Pastitsio use to be one of my favourite dishes as a child. It was full of egg, meat and dairy (though my family left out the meat, at least), and is a common Greek meal. Was keen to try this veganized version of it, after spotting it in the book “Vegan Planet” by Robin Robertson.
It is a little bit fussy, requiring a few steps, but the results are worth it. For the tomato sauce, I just grabbed a can of pasta sauce form the supermarket. There are many that are vegan, so you should have no problems finding one that is suitable to use. As for the vegan parmesan cheese, I used Cheezly Parmesan which you can buy at PAWS. The recipe calls for radiator pasta but if you can’t find that, any small pasta will do. I noticed with the gluten free pasta, it is hard to find the smaller shapes, so just use whatever you can find.
What you will need:
450g radiator or other small pasta
1 tbsp olive oil
1 yellow onion, chopped (optional)
2 garlic cloves, chopped (optional)
450g firm tofu, rinsed and crumbled
225g white mushrooms, chopped
½ tsp oregano
½ tsp ground cinnamon
¼ cup dry red wine (optional)
2 cups tomato pasta sauce
¼ to ½ chopped fresh parsley
¾ drained soft silken tofu
2 cups soy milk ( I use Bonsoy as it is thick, creamy and savoury in flavour. Available in supermarkets.)
½ tsp salt
1/8 tsp black pepper
Pinch of nutmeg
½ cup grated vegan parmesan cheese
Cook the pasta in boiling water, according to packet directions. Drain and set aside.

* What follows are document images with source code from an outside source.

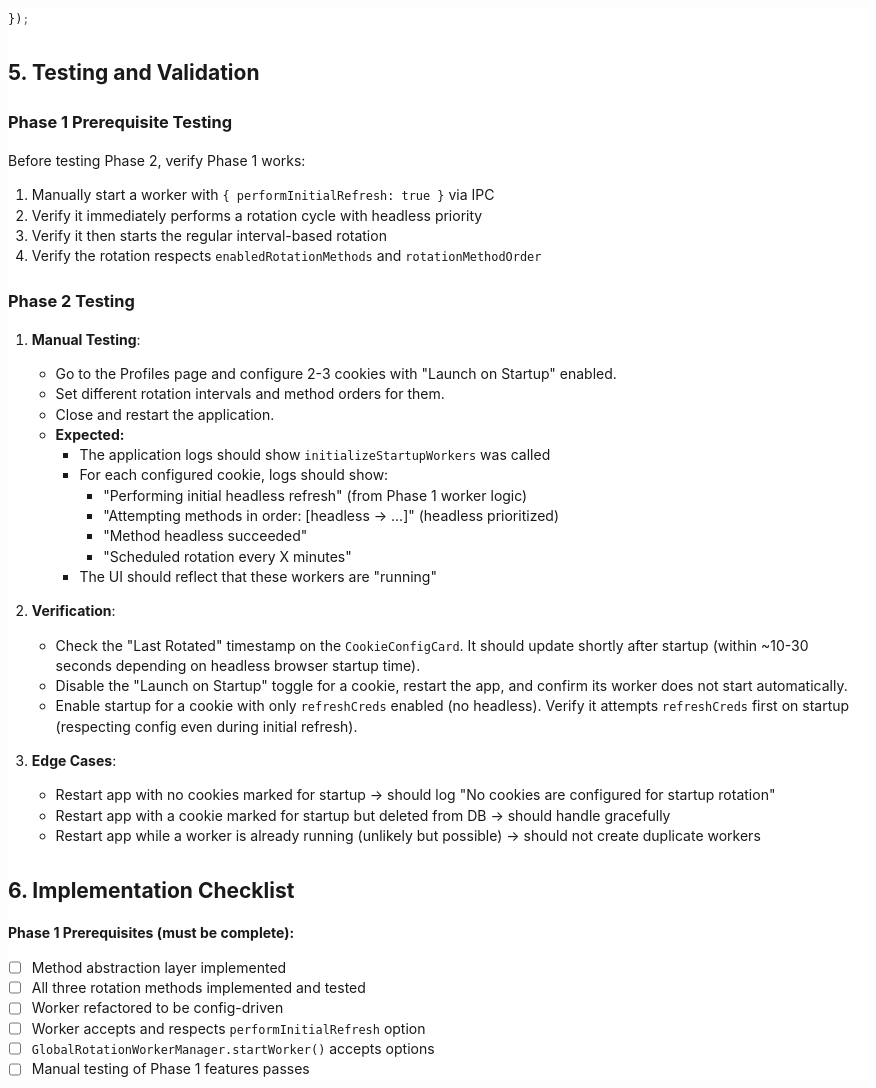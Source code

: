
 ```typescript
});
```

## 5. Testing and Validation

### Phase 1 Prerequisite Testing

Before testing Phase 2, verify Phase 1 works:

1. Manually start a worker with `{ performInitialRefresh: true }` via IPC
2. Verify it immediately performs a rotation cycle with headless priority
3. Verify it then starts the regular interval-based rotation
4. Verify the rotation respects `enabledRotationMethods` and `rotationMethodOrder`

### Phase 2 Testing

1.  **Manual Testing**:

    - Go to the Profiles page and configure 2-3 cookies with "Launch on Startup" enabled.
    - Set different rotation intervals and method orders for them.
    - Close and restart the application.
    - **Expected:**
      - The application logs should show `initializeStartupWorkers` was called
      - For each configured cookie, logs should show:
        - "Performing initial headless refresh" (from Phase 1 worker logic)
        - "Attempting methods in order: [headless → ...]" (headless prioritized)
        - "Method headless succeeded"
        - "Scheduled rotation every X minutes"
      - The UI should reflect that these workers are "running"

2.  **Verification**:

    - Check the "Last Rotated" timestamp on the `CookieConfigCard`. It should update shortly after startup (within ~10-30 seconds depending on headless browser startup time).
    - Disable the "Launch on Startup" toggle for a cookie, restart the app, and confirm its worker does not start automatically.
    - Enable startup for a cookie with only `refreshCreds` enabled (no headless). Verify it attempts `refreshCreds` first on startup (respecting config even during initial refresh).

3.  **Edge Cases**:
    - Restart app with no cookies marked for startup → should log "No cookies are configured for startup rotation"
    - Restart app with a cookie marked for startup but deleted from DB → should handle gracefully
    - Restart app while a worker is already running (unlikely but possible) → should not create duplicate workers

## 6. Implementation Checklist

**Phase 1 Prerequisites (must be complete):**

- [ ] Method abstraction layer implemented
- [ ] All three rotation methods implemented and tested
- [ ] Worker refactored to be config-driven
- [ ] Worker accepts and respects `performInitialRefresh` option
- [ ] `GlobalRotationWorkerManager.startWorker()` accepts options
- [ ] Manual testing of Phase 1 features passes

Heat olive oil in a large pan over medium heat. Add onions, cover and cook until softened, about 5 minutes. Stir in garlic, firm tofu, mushrooms, oregano, cinnamon, and wine. Simmer to reduce, about 3 minutes.
Stir in tomato pasta sauce and parsley. Reduce heat to low and cook to reduce liquid, about 10 minutes.
Preheat oven to 190 degrees Celsius.
Combine silken tofu, soy milk, salt, pepper, and nutmeg in a blender and process until smooth.
Spread half of the pasta over the bottom of a lightly oiled 9x13 inch (22.86 x 33.02 cm) baking dish and sprinkle with half of the vegan cheese.
Spread all of the tomato mixture over the top and layer the remaining pasta on top. Spread the pureed tofu mixture over the pasta and sprinkle with the remaining cheese.
Bake until hot and bubbly, about 45 minutes. Let rest for 15 minutes before serving.